▶ [DATA EXTRACT]:
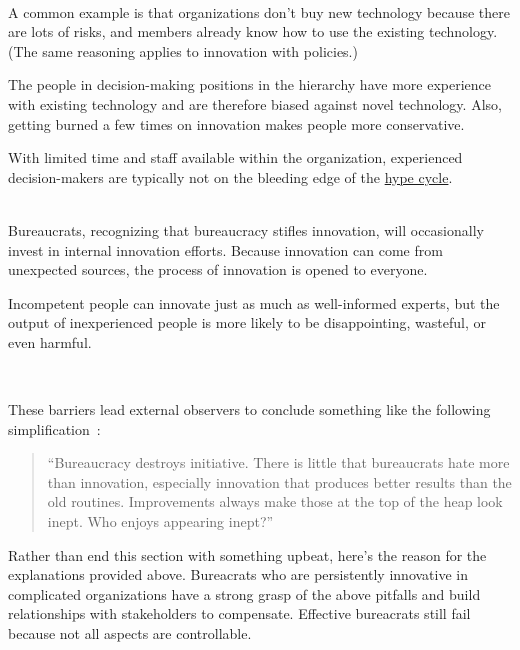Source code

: \ \\

A common example is that organizations don't buy new technology because there are lots of risks, and members already know how to use the existing technology. (The same reasoning applies to innovation with policies.)

The people in decision-making positions in the hierarchy have more experience with existing technology and are therefore biased against novel technology. Also, getting burned a few times on innovation makes people more conservative.

With limited time and staff available within the organization, experienced decision-makers are typically not on the bleeding edge of the \href{https://en.wikipedia.org/wiki/Gartner_hype_cycle}{hype cycle}.

\ \\

Bureaucrats, recognizing that bureaucracy stifles innovation, will occasionally invest in internal innovation efforts. Because innovation can come from unexpected sources, the process of innovation is opened to everyone. 

Incompetent people can innovate just as much as well-informed experts, but the output of inexperienced people is more likely to be disappointing, wasteful, or even harmful. 

\ \\

\begin{samepage}
These barriers lead external observers to conclude something like the following simplification~\cite{1987_Herbert}:
\begin{quote}
``Bureaucracy destroys initiative. There is little that bureaucrats hate more than innovation, especially innovation that produces better results than the old routines.
%
%
Improvements always make those at the top of the heap look inept. Who enjoys appearing inept?''
\end{quote}
\end{samepage}

Rather than end this section with something upbeat, here's the reason for the explanations provided above. Bureacrats who are persistently innovative in complicated organizations have a strong grasp of the above pitfalls and build relationships with stakeholders to compensate. Effective bureacrats still fail because not all aspects are controllable.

▶ [WORK TASK]: Go through the material and copy each line in which the word "than" occurs.

▶ [COMPLETED TASK]:
``Bureaucracy destroys initiative. There is little that bureaucrats hate more than innovation, especially innovation that produces better results than the old routines.
Rather than end this section with something upbeat, here's the reason for the explanations provided above. Bureacrats who are persistently innovative in complicated organizations have a strong grasp of the above pitfalls and build relationships with stakeholders to compensate. Effective bureacrats still fail because not all aspects are controllable.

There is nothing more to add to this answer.